Tall skyscrapers are not just good at defining a skyline and providing status for a city; they attract lightning, some more than others.

Photo by Cameron Casey on Pexels.com

By a wide margin, three skyscrapers in the East stood out for repeated lightning strikes between the years 2015 and 2020. At 1,776 feet tall, the tallest building in the U.S., One World Trade Center in New York City, was struck 189 times between 2015 and 2020, but it wasn’t the most frequently hit building in the nation…

Yet the Big Apple isn’t the U.S. city with the most frequently struck building. That distinction goes to the Willis Tower in Chicago, which ranks third in the U.S. for height, towering at 1,451 feet above the Windy City. That skyscraper was hit with 250 lightning strikes between 2015 and 2020, making it Thor’s favorite target, so to speak.

Why Willis and not World Trade? Lightning strikes vary based on building height, material, and suppression systems. Chris Vagasky, a meteorologist for Vaisala, told AccuWeather that location may be to blame as well.

“Chicago gets more lightning in an average year than New York City,” Vagasky said. “So when you stick a tall building in a place with a higher lightning density, it’s more likely to be struck than a tall building in a place with a lower lightning density. Willis Tower is only slightly shorter than One World Trade, by about 35 feet.”

This is a timely write-up given the number of storms the Chicago area has experienced in the last week or so. With summer heat and humidity in a humid continental climate, big dark clouds and rain have swept over the Chicago region.

The pictures that capture lightning striking the Willis Tower highlight the height of the building above the rest of the (impressive) Chicago skyline. Additionally, they also show the resilience of the structures – explained elsewhere in the article as large Faraday cages – in the midst of a natural phenomena that can be quite destructive.

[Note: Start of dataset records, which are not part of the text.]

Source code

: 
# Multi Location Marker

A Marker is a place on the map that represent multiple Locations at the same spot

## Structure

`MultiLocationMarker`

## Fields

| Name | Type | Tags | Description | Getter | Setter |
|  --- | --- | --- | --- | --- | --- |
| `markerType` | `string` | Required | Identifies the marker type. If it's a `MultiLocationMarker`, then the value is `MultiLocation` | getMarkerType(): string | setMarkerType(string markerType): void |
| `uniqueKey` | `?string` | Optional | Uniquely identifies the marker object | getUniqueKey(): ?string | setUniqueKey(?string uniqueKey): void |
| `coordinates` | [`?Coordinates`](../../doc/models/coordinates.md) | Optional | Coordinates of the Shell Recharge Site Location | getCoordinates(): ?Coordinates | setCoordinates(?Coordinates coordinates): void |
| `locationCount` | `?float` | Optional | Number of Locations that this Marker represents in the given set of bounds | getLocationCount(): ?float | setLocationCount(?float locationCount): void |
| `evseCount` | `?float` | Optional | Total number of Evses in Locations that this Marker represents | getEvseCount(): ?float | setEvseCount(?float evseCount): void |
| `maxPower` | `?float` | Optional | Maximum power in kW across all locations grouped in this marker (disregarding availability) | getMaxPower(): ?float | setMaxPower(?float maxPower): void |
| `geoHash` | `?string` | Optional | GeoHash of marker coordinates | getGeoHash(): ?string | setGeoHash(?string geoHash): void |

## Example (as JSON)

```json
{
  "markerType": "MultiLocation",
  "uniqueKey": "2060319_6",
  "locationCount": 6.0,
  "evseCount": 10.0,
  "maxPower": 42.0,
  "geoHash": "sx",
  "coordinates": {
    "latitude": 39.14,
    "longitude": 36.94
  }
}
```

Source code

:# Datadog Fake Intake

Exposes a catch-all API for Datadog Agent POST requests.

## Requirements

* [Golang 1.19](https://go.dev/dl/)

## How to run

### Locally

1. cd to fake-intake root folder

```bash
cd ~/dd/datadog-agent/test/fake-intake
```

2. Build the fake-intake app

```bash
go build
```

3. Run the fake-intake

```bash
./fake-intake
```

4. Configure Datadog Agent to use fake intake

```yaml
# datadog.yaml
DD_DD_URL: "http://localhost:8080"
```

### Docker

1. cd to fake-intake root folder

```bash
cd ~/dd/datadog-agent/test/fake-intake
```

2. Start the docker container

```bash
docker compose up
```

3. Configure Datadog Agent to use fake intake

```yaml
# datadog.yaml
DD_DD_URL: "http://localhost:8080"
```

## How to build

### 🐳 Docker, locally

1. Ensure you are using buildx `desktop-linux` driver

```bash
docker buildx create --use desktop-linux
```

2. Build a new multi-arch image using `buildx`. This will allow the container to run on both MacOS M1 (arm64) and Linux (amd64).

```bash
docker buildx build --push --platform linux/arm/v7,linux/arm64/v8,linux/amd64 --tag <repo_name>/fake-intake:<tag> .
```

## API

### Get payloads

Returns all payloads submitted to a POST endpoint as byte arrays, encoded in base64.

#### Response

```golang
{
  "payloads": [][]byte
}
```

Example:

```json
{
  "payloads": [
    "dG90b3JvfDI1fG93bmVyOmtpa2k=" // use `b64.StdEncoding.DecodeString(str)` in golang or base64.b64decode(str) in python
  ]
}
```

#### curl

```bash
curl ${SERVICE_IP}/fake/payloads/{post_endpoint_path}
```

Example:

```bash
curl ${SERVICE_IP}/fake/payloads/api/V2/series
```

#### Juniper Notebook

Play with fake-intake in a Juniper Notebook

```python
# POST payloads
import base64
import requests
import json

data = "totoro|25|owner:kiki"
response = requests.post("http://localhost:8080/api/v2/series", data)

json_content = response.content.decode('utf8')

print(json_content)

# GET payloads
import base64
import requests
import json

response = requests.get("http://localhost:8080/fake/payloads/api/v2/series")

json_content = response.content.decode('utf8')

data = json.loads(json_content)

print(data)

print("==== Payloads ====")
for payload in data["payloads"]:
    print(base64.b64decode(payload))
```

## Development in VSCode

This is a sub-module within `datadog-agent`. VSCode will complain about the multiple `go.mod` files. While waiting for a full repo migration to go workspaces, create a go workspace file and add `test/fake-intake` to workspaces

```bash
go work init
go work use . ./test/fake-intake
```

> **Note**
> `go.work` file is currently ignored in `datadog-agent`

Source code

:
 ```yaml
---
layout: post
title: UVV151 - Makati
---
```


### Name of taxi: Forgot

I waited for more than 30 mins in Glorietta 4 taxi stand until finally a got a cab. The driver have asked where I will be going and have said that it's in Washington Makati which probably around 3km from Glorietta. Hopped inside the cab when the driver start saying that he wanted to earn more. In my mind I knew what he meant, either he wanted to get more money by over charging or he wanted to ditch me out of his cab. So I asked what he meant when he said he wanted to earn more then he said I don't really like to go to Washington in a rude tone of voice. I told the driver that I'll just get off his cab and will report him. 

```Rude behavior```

Does urbanization in America explain the declining deaths by lightning strike?

Here is an interesting research question: is urbanization responsible for the sharp decline in Americans who die by lightning strike each year?

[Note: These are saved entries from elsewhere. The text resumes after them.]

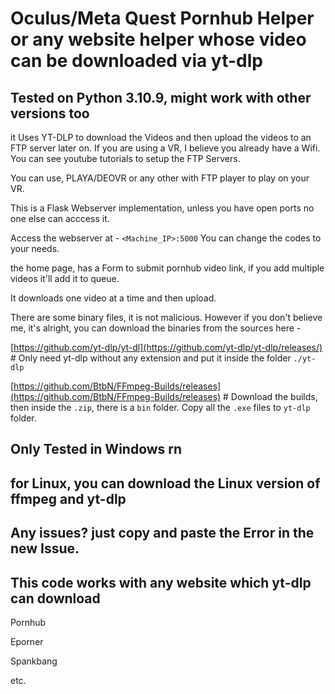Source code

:# Oculus/Meta Quest Pornhub Helper or any website helper whose video can be downloaded via yt-dlp

## Tested on Python 3.10.9, might work with other versions too

it Uses YT-DLP to download the Videos and then upload the videos to an FTP server later on. If you are using a VR, I believe you already have a Wifi. You can see youtube tutorials to setup the FTP Servers.

You can use, PLAYA/DEOVR or any other with FTP player to play on your VR.

This is a Flask Webserver implementation, unless you have open ports no one else can acccess it.

Access the webserver at - ```<Machine_IP>:5000``` You can change the codes to your needs.

the home page, has a Form to submit pornhub video link, if you add multiple videos it'll add it to queue.

It downloads one video at a time and then upload.

There are some binary files, it is not malicious. However if you don't believe me, it's alright, you can download the binaries from the sources here -

[https://github.com/yt-dlp/yt-dl](https://github.com/yt-dlp/yt-dlp/releases/) # Only need yt-dlp without any extension and put it inside the folder ```./yt-dlp```

[https://github.com/BtbN/FFmpeg-Builds/releases](https://github.com/BtbN/FFmpeg-Builds/releases) # Download the builds, then inside the ```.zip```, there is a ```bin``` folder. Copy all the ```.exe``` files to ```yt-dlp``` folder.

## Only Tested in Windows rn

## for Linux, you can download the Linux version of ffmpeg and yt-dlp

## Any issues? just copy and paste the Error in the new Issue.

## This code works with any website which yt-dlp can download
Pornhub

Eporner

Spankbang

etc.
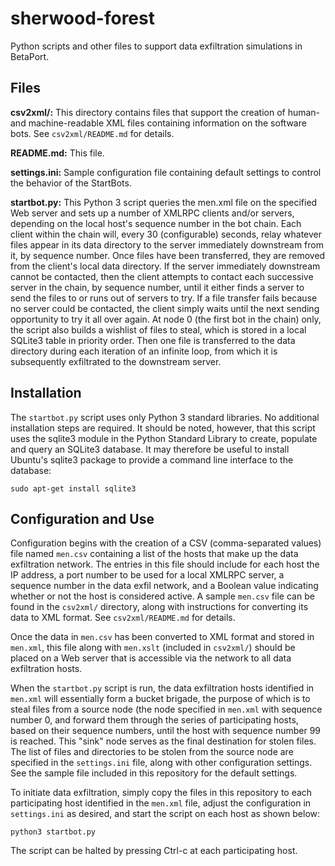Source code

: # sherwood-forest

Python scripts and other files to support data exfiltration simulations in BetaPort.

## Files

**csv2xml/:** This directory contains files that support the creation of human- and machine-readable XML files containing information on the software bots. See ```csv2xml/README.md``` for details.

**README.md:** This file.

**settings.ini:** Sample configuration file containing default settings to control the behavior of the StartBots.

**startbot.py:** This Python 3 script queries the men.xml file on the specified Web server and sets up a number of XMLRPC clients and/or servers, depending on the local host's sequence number in the bot chain. Each client within the chain will, every 30 (configurable) seconds, relay whatever files appear in its data directory to the server immediately downstream from it, by sequence number. Once files have been transferred, they are removed from the client's local data directory. If the server immediately downstream cannot be contacted, then the client attempts to contact each successive server in the chain, by sequence number, until it either finds a server to send the files to or runs out of servers to try. If a file transfer fails because no server could be contacted, the client simply waits until the next sending opportunity to try it all over again. At node 0 (the first bot in the chain) only, the script also builds a wishlist of files to steal, which is stored in a local SQLite3 table in priority order. Then one file is transferred to the data directory during each iteration of an infinite loop, from which it is subsequently exfiltrated to the downstream server.

## Installation
The ```startbot.py``` script uses only Python 3 standard libraries. No additional installation steps are required. It should be noted, however, that this script uses the sqlite3 module in the Python Standard Library to create, populate and query an SQLite3 database. It may therefore be useful to install Ubuntu's sqlite3 package to provide a command line interface to the database:
```
sudo apt-get install sqlite3
```

## Configuration and Use
Configuration begins with the creation of a CSV (comma-separated values) file named ```men.csv``` containing a list of the hosts that make up the data exfiltration network. The entries in this file should include for each host the IP address, a port number to be used for a local XMLRPC server, a sequence number in the data exfil network, and a Boolean value indicating whether or not the host is considered active. A sample ```men.csv``` file can be found in the ```csv2xml/``` directory, along with instructions for converting its data to XML format. See ```csv2xml/README.md``` for details.

Once the data in ```men.csv``` has been converted to XML format and stored in ```men.xml```, this file along with ```men.xslt``` (included in ```csv2xml/```) should be placed on a Web server that is accessible via the network to all data exfiltration hosts.

When the ```startbot.py``` script is run, the data exfiltration hosts identified in ```men.xml``` will essentially form a bucket brigade, the purpose of which is to steal files from a source node (the node specified in ```men.xml``` with sequence number 0, and forward them through the series of participating hosts, based on their sequence numbers, until the host with sequence number 99 is reached. This "sink" node serves as the final destination for stolen files. The list of files and directories to be stolen from the source node are specified in the ```settings.ini``` file, along with other configuration settings. See the sample file included in this repository for the default settings.

To initiate data exfiltration, simply copy the files in this repository to each participating host identified in the ```men.xml``` file, adjust the configuration in ```settings.ini``` as desired, and start the script on each host as shown below:
```
python3 startbot.py
```
The script can be halted by pressing Ctrl-c at each participating host.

In the lightning-death literature, one explanation has gained prominence: urbanization. Lightning death rates have declined in step with the rural population, and rural lightning deaths make up a far smaller percent of all lightning deaths. Urban areas afford more protection from lightning. Ergo, urbanization has helped make people safer from lightning. Here’s a graph showing this, neat and clean:

And a competing perspective:

I spoke with Ronald Holle, a meteorologist who studies lightning deaths, and he agreed that modernization played a significant role. “Absolutely,” he said. Better infrastructure in rural areas—not just improvements to homes and buildings, but improvements to farming equipment too has—made rural regions safer today than they were in the past. Urbanization seems to explain some of the decline, but not all of it.

“Rural activities back then were primarily agriculture, and what we call labor-intensive manual agriculture. Back then, my family—my grandfather and his father before that in Indiana—had a team of horses, and it took them all day to do a 20-acre field.” Today, a similar farmer would be inside a fully-enclosed metal-topped vehicle, which offers excellent lightning protection. Agriculture has declined as a percent of total lightning-death-related activities, as the graph below shows, but unfortunately it does not show the per capita lightning-death rate of people engaged in agriculture.

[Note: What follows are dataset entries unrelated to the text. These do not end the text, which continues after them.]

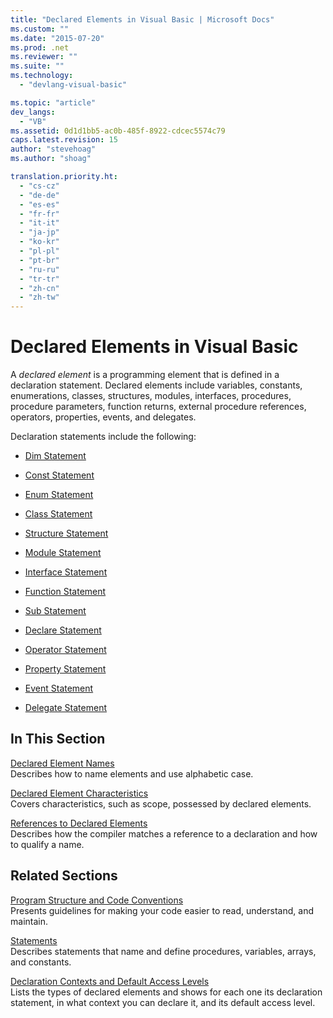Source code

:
 ```yaml
---
title: "Declared Elements in Visual Basic | Microsoft Docs"
ms.custom: ""
ms.date: "2015-07-20"
ms.prod: .net
ms.reviewer: ""
ms.suite: ""
ms.technology: 
  - "devlang-visual-basic"

ms.topic: "article"
dev_langs: 
  - "VB"
ms.assetid: 0d1d1bb5-ac0b-485f-8922-cdcec5574c79
caps.latest.revision: 15
author: "stevehoag"
ms.author: "shoag"

translation.priority.ht: 
  - "cs-cz"
  - "de-de"
  - "es-es"
  - "fr-fr"
  - "it-it"
  - "ja-jp"
  - "ko-kr"
  - "pl-pl"
  - "pt-br"
  - "ru-ru"
  - "tr-tr"
  - "zh-cn"
  - "zh-tw"
---
```

# Declared Elements in Visual Basic
A *declared element* is a programming element that is defined in a declaration statement. Declared elements include variables, constants, enumerations, classes, structures, modules, interfaces, procedures, procedure parameters, function returns, external procedure references, operators, properties, events, and delegates.  
  
 Declaration statements include the following:  
  
-   [Dim Statement](../../../../visual-basic/language-reference/statements/dim-statement.md)  
  
-   [Const Statement](../../../../visual-basic/language-reference/statements/const-statement.md)  
  
-   [Enum Statement](../../../../visual-basic/language-reference/statements/enum-statement.md)  
  
-   [Class Statement](../../../../visual-basic/language-reference/statements/class-statement.md)  
  
-   [Structure Statement](../../../../visual-basic/language-reference/statements/structure-statement.md)  
  
-   [Module Statement](../../../../visual-basic/language-reference/statements/module-statement.md)  
  
-   [Interface Statement](../../../../visual-basic/language-reference/statements/interface-statement.md)  
  
-   [Function Statement](../../../../visual-basic/language-reference/statements/function-statement.md)  
  
-   [Sub Statement](../../../../visual-basic/language-reference/statements/sub-statement.md)  
  
-   [Declare Statement](../../../../visual-basic/language-reference/statements/declare-statement.md)  
  
-   [Operator Statement](../../../../visual-basic/language-reference/statements/operator-statement.md)  
  
-   [Property Statement](../../../../visual-basic/language-reference/statements/property-statement.md)  
  
-   [Event Statement](../../../../visual-basic/language-reference/statements/event-statement.md)  
  
-   [Delegate Statement](../../../../visual-basic/language-reference/statements/delegate-statement.md)  
  
## In This Section  
 [Declared Element Names](../../../../visual-basic/programming-guide/language-features/declared-elements/declared-element-names.md)  
 Describes how to name elements and use alphabetic case.  
  
 [Declared Element Characteristics](../../../../visual-basic/programming-guide/language-features/declared-elements/declared-element-characteristics.md)  
 Covers characteristics, such as scope, possessed by declared elements.  
  
 [References to Declared Elements](../../../../visual-basic/programming-guide/language-features/declared-elements/references-to-declared-elements.md)  
 Describes how the compiler matches a reference to a declaration and how to qualify a name.  
  
## Related Sections  
 [Program Structure and Code Conventions](../../../../visual-basic/programming-guide/program-structure/program-structure-and-code-conventions.md)  
 Presents guidelines for making your code easier to read, understand, and maintain.  
  
 [Statements](../../../../visual-basic/language-reference/statements/index.md)  
 Describes statements that name and define procedures, variables, arrays, and constants.  
  
 [Declaration Contexts and Default Access Levels](../../../../visual-basic/language-reference/statements/declaration-contexts-and-default-access-levels.md)  
 Lists the types of declared elements and shows for each one its declaration statement, in what context you can declare it, and its default access level.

Sounds like more data is needed! I wonder how long it would take to collect the relevant information versus the payoff of the findings…

More broadly, this hints at how human interactions with nature has changed, even in relatively recent times: we are more insulated from the effects of weather and nature. During the recent cold snap in the area, I was reminded of an idea I had a few years ago to explain why so many adults seem to talk about the weather. Could it be related to the fact that the weather is perhaps the most notable thing on a daily basis that is outside of our control? As 21st century humans, we control a lot that is in front of us (or at least we think we do) but can do little about what the conditions will be like outside. We have more choices than ever about how to respond but it prompts responses from everyone, from the poor to the wealthy, the aged to the young.